> _Information shown_:

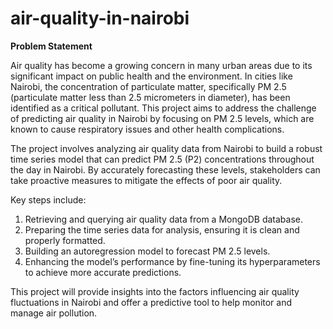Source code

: # air-quality-in-nairobi
**Problem Statement**

Air quality has become a growing concern in many urban areas due to its significant impact on public health and the environment. In cities like Nairobi, the concentration of particulate matter, specifically PM 2.5 (particulate matter less than 2.5 micrometers in diameter), has been identified as a critical pollutant. This project aims to address the challenge of predicting air quality in Nairobi by focusing on PM 2.5 levels, which are known to cause respiratory issues and other health complications.

The project involves analyzing air quality data from Nairobi to build a robust time series model that can predict PM 2.5 (P2) concentrations throughout the day in Nairobi. By accurately forecasting these levels, stakeholders can take proactive measures to mitigate the effects of poor air quality.

Key steps include:

1. Retrieving and querying air quality data from a MongoDB database.
2. Preparing the time series data for analysis, ensuring it is clean and properly formatted.
3. Building an autoregression model to forecast PM 2.5 levels.
4. Enhancing the model’s performance by fine-tuning its hyperparameters to achieve more accurate predictions.

This project will provide insights into the factors influencing air quality fluctuations in Nairobi and offer a predictive tool to help monitor and manage air pollution.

> _Goal of the exercise_: Each entry above is to be written out exactly. The pictures stay out.

> _Solution for this exercise_:
Source code

: # air-quality-in-nairobi
**Problem Statement**

Air quality has become a growing concern in many urban areas due to its significant impact on public health and the environment. In cities like Nairobi, the concentration of particulate matter, specifically PM 2.5 (particulate matter less than 2.5 micrometers in diameter), has been identified as a critical pollutant. This project aims to address the challenge of predicting air quality in Nairobi by focusing on PM 2.5 levels, which are known to cause respiratory issues and other health complications.

The project involves analyzing air quality data from Nairobi to build a robust time series model that can predict PM 2.5 (P2) concentrations throughout the day in Nairobi. By accurately forecasting these levels, stakeholders can take proactive measures to mitigate the effects of poor air quality.

Key steps include:

1. Retrieving and querying air quality data from a MongoDB database.
2. Preparing the time series data for analysis, ensuring it is clean and properly formatted.
3. Building an autoregression model to forecast PM 2.5 levels.
4. Enhancing the model’s performance by fine-tuning its hyperparameters to achieve more accurate predictions.

This project will provide insights into the factors influencing air quality fluctuations in Nairobi and offer a predictive tool to help monitor and manage air pollution.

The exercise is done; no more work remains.